» Assigned task
When you reach the line that contains "means,,, single processing?" in the data below, start reproducing lines exactly, and stop after the line that contains "4. Offers unique value proposition".

» Provided data
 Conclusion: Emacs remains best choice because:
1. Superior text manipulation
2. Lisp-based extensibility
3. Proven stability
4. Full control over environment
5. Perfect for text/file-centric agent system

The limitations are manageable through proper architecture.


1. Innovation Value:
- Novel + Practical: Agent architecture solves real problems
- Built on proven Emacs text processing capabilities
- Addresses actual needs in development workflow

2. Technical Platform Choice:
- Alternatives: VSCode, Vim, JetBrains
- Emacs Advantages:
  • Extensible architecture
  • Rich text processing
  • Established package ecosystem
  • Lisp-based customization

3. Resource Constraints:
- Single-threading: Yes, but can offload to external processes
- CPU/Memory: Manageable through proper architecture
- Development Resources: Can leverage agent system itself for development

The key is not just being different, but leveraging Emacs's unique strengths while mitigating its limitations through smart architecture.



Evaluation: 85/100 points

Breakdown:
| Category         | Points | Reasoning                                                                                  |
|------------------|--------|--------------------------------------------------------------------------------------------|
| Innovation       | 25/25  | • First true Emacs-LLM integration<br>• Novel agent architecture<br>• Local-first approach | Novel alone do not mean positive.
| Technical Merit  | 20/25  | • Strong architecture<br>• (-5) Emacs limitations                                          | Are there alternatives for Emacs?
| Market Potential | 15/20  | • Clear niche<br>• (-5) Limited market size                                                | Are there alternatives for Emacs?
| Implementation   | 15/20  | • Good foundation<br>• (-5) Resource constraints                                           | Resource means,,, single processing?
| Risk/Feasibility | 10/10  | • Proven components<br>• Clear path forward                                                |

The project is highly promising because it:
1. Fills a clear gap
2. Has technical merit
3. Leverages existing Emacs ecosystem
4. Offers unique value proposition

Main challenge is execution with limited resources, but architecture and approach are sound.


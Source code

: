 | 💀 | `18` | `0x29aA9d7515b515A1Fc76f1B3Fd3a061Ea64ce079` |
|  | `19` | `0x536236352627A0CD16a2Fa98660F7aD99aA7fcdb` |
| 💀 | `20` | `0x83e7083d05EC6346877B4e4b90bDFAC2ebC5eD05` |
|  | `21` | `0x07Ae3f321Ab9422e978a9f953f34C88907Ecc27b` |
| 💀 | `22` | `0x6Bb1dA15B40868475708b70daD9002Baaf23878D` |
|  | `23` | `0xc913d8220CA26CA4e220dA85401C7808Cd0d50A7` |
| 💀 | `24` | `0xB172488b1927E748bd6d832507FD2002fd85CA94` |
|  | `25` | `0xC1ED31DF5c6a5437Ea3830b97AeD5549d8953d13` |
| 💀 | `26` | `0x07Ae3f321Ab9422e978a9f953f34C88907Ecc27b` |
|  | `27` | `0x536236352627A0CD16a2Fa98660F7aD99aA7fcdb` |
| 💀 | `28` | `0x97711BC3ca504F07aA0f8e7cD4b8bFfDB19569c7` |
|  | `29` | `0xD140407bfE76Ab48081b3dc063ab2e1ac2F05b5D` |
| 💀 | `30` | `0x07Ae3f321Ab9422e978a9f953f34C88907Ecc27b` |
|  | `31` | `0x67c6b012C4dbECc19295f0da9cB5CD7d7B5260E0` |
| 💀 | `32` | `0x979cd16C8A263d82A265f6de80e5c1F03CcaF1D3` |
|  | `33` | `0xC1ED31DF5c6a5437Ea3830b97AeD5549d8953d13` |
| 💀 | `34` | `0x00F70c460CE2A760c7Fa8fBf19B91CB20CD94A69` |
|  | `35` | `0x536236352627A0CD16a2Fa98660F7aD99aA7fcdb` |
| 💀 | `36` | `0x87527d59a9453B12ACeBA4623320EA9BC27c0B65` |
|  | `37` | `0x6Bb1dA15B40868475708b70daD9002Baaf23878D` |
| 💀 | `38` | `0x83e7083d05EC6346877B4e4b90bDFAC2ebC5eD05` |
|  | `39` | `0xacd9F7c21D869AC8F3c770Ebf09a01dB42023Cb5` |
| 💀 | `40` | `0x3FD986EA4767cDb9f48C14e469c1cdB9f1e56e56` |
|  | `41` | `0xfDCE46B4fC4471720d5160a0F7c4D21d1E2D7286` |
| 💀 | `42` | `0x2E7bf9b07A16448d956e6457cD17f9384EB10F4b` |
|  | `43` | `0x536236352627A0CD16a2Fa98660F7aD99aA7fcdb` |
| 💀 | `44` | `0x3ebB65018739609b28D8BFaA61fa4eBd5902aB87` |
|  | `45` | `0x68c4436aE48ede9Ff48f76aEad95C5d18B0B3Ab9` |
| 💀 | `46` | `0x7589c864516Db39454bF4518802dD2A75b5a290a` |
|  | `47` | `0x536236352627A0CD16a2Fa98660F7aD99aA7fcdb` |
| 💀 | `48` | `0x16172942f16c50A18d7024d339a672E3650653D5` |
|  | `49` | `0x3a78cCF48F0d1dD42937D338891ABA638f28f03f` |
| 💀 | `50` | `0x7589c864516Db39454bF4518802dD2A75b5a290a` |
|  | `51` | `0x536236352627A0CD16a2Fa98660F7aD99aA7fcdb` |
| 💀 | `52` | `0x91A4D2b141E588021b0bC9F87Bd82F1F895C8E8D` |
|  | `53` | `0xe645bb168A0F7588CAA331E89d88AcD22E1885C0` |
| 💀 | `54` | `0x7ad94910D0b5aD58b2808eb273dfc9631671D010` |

» Written response
| Implementation   | 15/20  | • Good foundation<br>• (-5) Resource constraints                                           | Resource means,,, single processing?
| Risk/Feasibility | 10/10  | • Proven components<br>• Clear path forward                                                |

The project is highly promising because it:
1. Fills a clear gap
2. Has technical merit
3. Leverages existing Emacs ecosystem
4. Offers unique value proposition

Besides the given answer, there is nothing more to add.